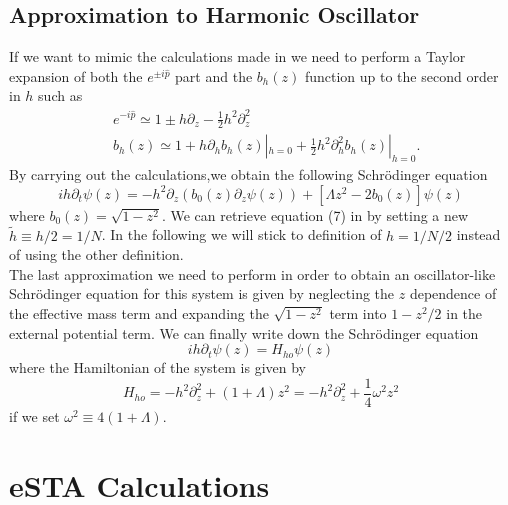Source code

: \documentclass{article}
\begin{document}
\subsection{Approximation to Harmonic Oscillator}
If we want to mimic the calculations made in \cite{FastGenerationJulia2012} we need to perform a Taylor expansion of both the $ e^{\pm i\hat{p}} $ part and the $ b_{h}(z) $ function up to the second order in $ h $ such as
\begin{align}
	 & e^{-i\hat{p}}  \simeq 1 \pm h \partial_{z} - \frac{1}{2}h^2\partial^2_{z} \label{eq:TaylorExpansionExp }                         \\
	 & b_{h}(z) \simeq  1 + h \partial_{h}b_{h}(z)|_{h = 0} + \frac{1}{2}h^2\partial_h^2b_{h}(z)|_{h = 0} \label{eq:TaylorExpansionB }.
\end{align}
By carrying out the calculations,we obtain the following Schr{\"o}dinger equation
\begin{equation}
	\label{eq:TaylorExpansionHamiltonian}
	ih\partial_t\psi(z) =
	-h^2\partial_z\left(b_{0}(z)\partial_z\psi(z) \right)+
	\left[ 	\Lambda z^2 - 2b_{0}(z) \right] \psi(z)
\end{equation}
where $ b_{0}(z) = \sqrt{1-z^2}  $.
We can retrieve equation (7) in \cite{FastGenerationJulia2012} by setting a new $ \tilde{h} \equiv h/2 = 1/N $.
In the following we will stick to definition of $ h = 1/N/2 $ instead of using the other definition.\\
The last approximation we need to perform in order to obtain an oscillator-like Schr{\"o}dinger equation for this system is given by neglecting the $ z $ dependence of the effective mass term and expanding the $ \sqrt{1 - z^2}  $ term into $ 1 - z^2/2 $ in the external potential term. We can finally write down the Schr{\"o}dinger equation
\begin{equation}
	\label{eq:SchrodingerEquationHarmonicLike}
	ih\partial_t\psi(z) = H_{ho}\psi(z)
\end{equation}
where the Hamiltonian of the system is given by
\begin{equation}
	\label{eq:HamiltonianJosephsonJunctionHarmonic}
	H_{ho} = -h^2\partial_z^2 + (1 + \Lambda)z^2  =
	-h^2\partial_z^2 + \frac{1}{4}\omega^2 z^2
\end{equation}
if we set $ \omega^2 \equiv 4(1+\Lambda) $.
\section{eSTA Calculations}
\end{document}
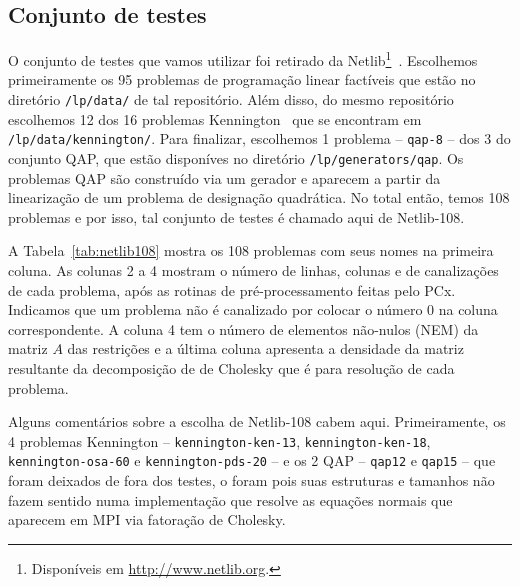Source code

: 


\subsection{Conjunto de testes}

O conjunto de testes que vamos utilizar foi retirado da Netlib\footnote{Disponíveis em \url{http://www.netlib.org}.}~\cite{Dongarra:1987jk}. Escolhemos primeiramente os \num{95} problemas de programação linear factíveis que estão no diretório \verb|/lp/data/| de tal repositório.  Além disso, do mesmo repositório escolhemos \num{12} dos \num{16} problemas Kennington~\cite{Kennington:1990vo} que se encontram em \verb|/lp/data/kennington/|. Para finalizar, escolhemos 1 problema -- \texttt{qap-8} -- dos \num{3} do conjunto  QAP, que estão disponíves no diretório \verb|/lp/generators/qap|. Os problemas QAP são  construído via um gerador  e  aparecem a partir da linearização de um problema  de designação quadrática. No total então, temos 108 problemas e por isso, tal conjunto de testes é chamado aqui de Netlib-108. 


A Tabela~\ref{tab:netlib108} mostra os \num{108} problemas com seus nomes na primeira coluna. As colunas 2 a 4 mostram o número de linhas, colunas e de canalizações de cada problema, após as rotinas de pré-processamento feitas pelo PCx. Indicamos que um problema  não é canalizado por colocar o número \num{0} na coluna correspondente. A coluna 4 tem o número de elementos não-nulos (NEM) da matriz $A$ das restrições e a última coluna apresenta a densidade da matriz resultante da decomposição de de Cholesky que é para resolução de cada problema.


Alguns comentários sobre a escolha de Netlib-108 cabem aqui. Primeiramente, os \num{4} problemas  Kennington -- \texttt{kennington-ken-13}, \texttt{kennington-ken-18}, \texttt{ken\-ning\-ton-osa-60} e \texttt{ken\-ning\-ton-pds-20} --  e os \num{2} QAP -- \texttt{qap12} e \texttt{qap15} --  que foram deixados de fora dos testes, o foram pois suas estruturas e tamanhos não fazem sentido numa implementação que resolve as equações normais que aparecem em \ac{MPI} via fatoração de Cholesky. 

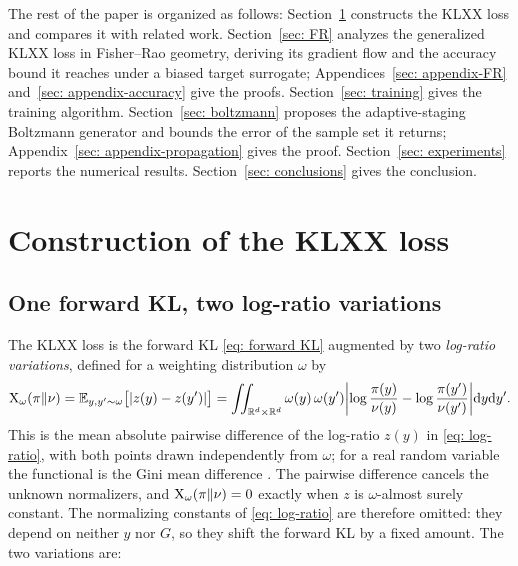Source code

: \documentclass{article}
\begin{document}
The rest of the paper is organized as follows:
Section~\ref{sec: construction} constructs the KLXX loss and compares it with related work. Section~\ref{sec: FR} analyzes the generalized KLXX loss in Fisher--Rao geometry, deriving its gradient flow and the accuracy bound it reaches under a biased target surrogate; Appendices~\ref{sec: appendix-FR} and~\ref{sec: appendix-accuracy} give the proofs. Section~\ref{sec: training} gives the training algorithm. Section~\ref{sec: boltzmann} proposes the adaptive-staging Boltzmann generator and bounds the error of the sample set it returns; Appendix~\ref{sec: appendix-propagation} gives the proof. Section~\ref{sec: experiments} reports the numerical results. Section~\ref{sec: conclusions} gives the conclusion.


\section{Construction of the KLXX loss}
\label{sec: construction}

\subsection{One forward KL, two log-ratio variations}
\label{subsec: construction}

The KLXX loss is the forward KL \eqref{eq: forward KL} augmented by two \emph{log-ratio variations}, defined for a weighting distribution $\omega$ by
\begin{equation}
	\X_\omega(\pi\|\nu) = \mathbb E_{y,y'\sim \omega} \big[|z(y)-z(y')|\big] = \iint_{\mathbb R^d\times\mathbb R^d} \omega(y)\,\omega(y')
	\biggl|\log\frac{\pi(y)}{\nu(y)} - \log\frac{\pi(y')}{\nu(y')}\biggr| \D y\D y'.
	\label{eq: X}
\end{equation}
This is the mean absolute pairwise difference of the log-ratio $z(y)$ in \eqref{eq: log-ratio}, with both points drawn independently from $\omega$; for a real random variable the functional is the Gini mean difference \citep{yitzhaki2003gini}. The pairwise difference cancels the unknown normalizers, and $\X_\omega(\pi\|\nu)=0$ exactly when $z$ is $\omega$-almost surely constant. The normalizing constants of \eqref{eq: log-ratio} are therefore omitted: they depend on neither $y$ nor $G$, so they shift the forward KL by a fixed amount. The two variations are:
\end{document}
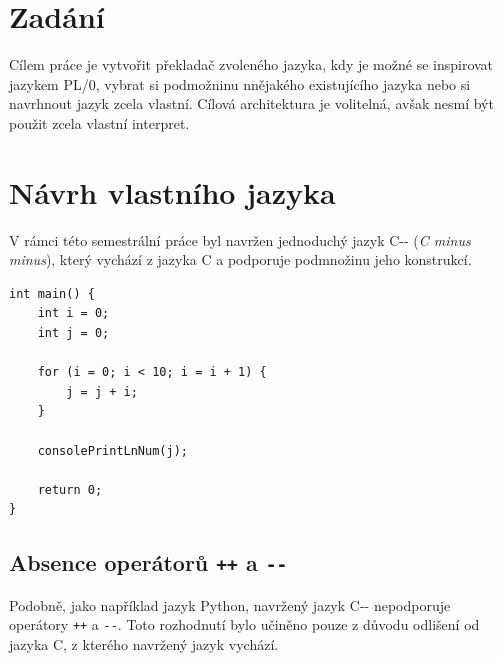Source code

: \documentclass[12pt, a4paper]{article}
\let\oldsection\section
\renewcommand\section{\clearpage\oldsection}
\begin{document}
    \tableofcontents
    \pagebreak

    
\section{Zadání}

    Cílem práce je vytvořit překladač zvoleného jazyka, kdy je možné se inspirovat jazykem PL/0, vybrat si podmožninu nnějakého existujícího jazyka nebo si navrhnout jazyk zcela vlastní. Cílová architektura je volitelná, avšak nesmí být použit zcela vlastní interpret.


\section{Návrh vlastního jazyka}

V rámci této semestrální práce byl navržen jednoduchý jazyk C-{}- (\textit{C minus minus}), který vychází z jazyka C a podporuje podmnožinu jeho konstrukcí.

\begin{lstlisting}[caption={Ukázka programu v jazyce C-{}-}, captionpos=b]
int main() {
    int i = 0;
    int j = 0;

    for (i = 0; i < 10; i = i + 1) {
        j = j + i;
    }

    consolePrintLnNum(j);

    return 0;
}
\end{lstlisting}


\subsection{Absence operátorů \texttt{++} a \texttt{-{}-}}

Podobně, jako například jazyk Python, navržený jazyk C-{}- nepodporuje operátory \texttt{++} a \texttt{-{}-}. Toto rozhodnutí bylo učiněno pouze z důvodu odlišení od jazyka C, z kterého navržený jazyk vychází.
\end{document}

□ □ □

Please print all the entries exactly as written, but drop the pictures.

> [Solution for this problem]:
Source code

: \documentclass{article}
\begin{document}
\subsection{Approximation to Harmonic Oscillator}
If we want to mimic the calculations made in \cite{FastGenerationJulia2012} we need to perform a Taylor expansion of both the $ e^{\pm i\hat{p}} $ part and the $ b_{h}(z) $ function up to the second order in $ h $ such as
\begin{align}
	 & e^{-i\hat{p}}  \simeq 1 \pm h \partial_{z} - \frac{1}{2}h^2\partial^2_{z} \label{eq:TaylorExpansionExp }                         \\
	 & b_{h}(z) \simeq  1 + h \partial_{h}b_{h}(z)|_{h = 0} + \frac{1}{2}h^2\partial_h^2b_{h}(z)|_{h = 0} \label{eq:TaylorExpansionB }.
\end{align}
By carrying out the calculations,we obtain the following Schr{\"o}dinger equation
\begin{equation}
	\label{eq:TaylorExpansionHamiltonian}
	ih\partial_t\psi(z) =
	-h^2\partial_z\left(b_{0}(z)\partial_z\psi(z) \right)+
	\left[ 	\Lambda z^2 - 2b_{0}(z) \right] \psi(z)
\end{equation}
where $ b_{0}(z) = \sqrt{1-z^2}  $.
We can retrieve equation (7) in \cite{FastGenerationJulia2012} by setting a new $ \tilde{h} \equiv h/2 = 1/N $.
In the following we will stick to definition of $ h = 1/N/2 $ instead of using the other definition.\\
The last approximation we need to perform in order to obtain an oscillator-like Schr{\"o}dinger equation for this system is given by neglecting the $ z $ dependence of the effective mass term and expanding the $ \sqrt{1 - z^2}  $ term into $ 1 - z^2/2 $ in the external potential term. We can finally write down the Schr{\"o}dinger equation
\begin{equation}
	\label{eq:SchrodingerEquationHarmonicLike}
	ih\partial_t\psi(z) = H_{ho}\psi(z)
\end{equation}
where the Hamiltonian of the system is given by
\begin{equation}
	\label{eq:HamiltonianJosephsonJunctionHarmonic}
	H_{ho} = -h^2\partial_z^2 + (1 + \Lambda)z^2  =
	-h^2\partial_z^2 + \frac{1}{4}\omega^2 z^2
\end{equation}
if we set $ \omega^2 \equiv 4(1+\Lambda) $.
\section{eSTA Calculations}
\end{document}
Source code

: 


\subsection{Conjunto de testes}

O conjunto de testes que vamos utilizar foi retirado da Netlib\footnote{Disponíveis em \url{http://www.netlib.org}.}~\cite{Dongarra:1987jk}. Escolhemos primeiramente os \num{95} problemas de programação linear factíveis que estão no diretório \verb|/lp/data/| de tal repositório.  Além disso, do mesmo repositório escolhemos \num{12} dos \num{16} problemas Kennington~\cite{Kennington:1990vo} que se encontram em \verb|/lp/data/kennington/|. Para finalizar, escolhemos 1 problema -- \texttt{qap-8} -- dos \num{3} do conjunto  QAP, que estão disponíves no diretório \verb|/lp/generators/qap|. Os problemas QAP são  construído via um gerador  e  aparecem a partir da linearização de um problema  de designação quadrática. No total então, temos 108 problemas e por isso, tal conjunto de testes é chamado aqui de Netlib-108. 


A Tabela~\ref{tab:netlib108} mostra os \num{108} problemas com seus nomes na primeira coluna. As colunas 2 a 4 mostram o número de linhas, colunas e de canalizações de cada problema, após as rotinas de pré-processamento feitas pelo PCx. Indicamos que um problema  não é canalizado por colocar o número \num{0} na coluna correspondente. A coluna 4 tem o número de elementos não-nulos (NEM) da matriz $A$ das restrições e a última coluna apresenta a densidade da matriz resultante da decomposição de de Cholesky que é para resolução de cada problema.


Alguns comentários sobre a escolha de Netlib-108 cabem aqui. Primeiramente, os \num{4} problemas  Kennington -- \texttt{kennington-ken-13}, \texttt{kennington-ken-18}, \texttt{ken\-ning\-ton-osa-60} e \texttt{ken\-ning\-ton-pds-20} --  e os \num{2} QAP -- \texttt{qap12} e \texttt{qap15} --  que foram deixados de fora dos testes, o foram pois suas estruturas e tamanhos não fazem sentido numa implementação que resolve as equações normais que aparecem em \ac{MPI} via fatoração de Cholesky. 

Source code

: \documentclass{article}
\begin{document}
The rest of the paper is organized as follows:
Section~\ref{sec: construction} constructs the KLXX loss and compares it with related work. Section~\ref{sec: FR} analyzes the generalized KLXX loss in Fisher--Rao geometry, deriving its gradient flow and the accuracy bound it reaches under a biased target surrogate; Appendices~\ref{sec: appendix-FR} and~\ref{sec: appendix-accuracy} give the proofs. Section~\ref{sec: training} gives the training algorithm. Section~\ref{sec: boltzmann} proposes the adaptive-staging Boltzmann generator and bounds the error of the sample set it returns; Appendix~\ref{sec: appendix-propagation} gives the proof. Section~\ref{sec: experiments} reports the numerical results. Section~\ref{sec: conclusions} gives the conclusion.


\section{Construction of the KLXX loss}
\label{sec: construction}

\subsection{One forward KL, two log-ratio variations}
\label{subsec: construction}

The KLXX loss is the forward KL \eqref{eq: forward KL} augmented by two \emph{log-ratio variations}, defined for a weighting distribution $\omega$ by
\begin{equation}
	\X_\omega(\pi\|\nu) = \mathbb E_{y,y'\sim \omega} \big[|z(y)-z(y')|\big] = \iint_{\mathbb R^d\times\mathbb R^d} \omega(y)\,\omega(y')
	\biggl|\log\frac{\pi(y)}{\nu(y)} - \log\frac{\pi(y')}{\nu(y')}\biggr| \D y\D y'.
	\label{eq: X}
\end{equation}
This is the mean absolute pairwise difference of the log-ratio $z(y)$ in \eqref{eq: log-ratio}, with both points drawn independently from $\omega$; for a real random variable the functional is the Gini mean difference \citep{yitzhaki2003gini}. The pairwise difference cancels the unknown normalizers, and $\X_\omega(\pi\|\nu)=0$ exactly when $z$ is $\omega$-almost surely constant. The normalizing constants of \eqref{eq: log-ratio} are therefore omitted: they depend on neither $y$ nor $G$, so they shift the forward KL by a fixed amount. The two variations are:
\end{document}
Source code

: \documentclass[12pt, a4paper]{article}
\let\oldsection\section
\renewcommand\section{\clearpage\oldsection}
\begin{document}
    \tableofcontents
    \pagebreak

    
\section{Zadání}

    Cílem práce je vytvořit překladač zvoleného jazyka, kdy je možné se inspirovat jazykem PL/0, vybrat si podmožninu nnějakého existujícího jazyka nebo si navrhnout jazyk zcela vlastní. Cílová architektura je volitelná, avšak nesmí být použit zcela vlastní interpret.


\section{Návrh vlastního jazyka}

V rámci této semestrální práce byl navržen jednoduchý jazyk C-{}- (\textit{C minus minus}), který vychází z jazyka C a podporuje podmnožinu jeho konstrukcí.

\begin{lstlisting}[caption={Ukázka programu v jazyce C-{}-}, captionpos=b]
int main() {
    int i = 0;
    int j = 0;

    for (i = 0; i < 10; i = i + 1) {
        j = j + i;
    }

    consolePrintLnNum(j);

    return 0;
}
\end{lstlisting}


\subsection{Absence operátorů \texttt{++} a \texttt{-{}-}}

Podobně, jako například jazyk Python, navržený jazyk C-{}- nepodporuje operátory \texttt{++} a \texttt{-{}-}. Toto rozhodnutí bylo učiněno pouze z důvodu odlišení od jazyka C, z kterého navržený jazyk vychází.
\end{document}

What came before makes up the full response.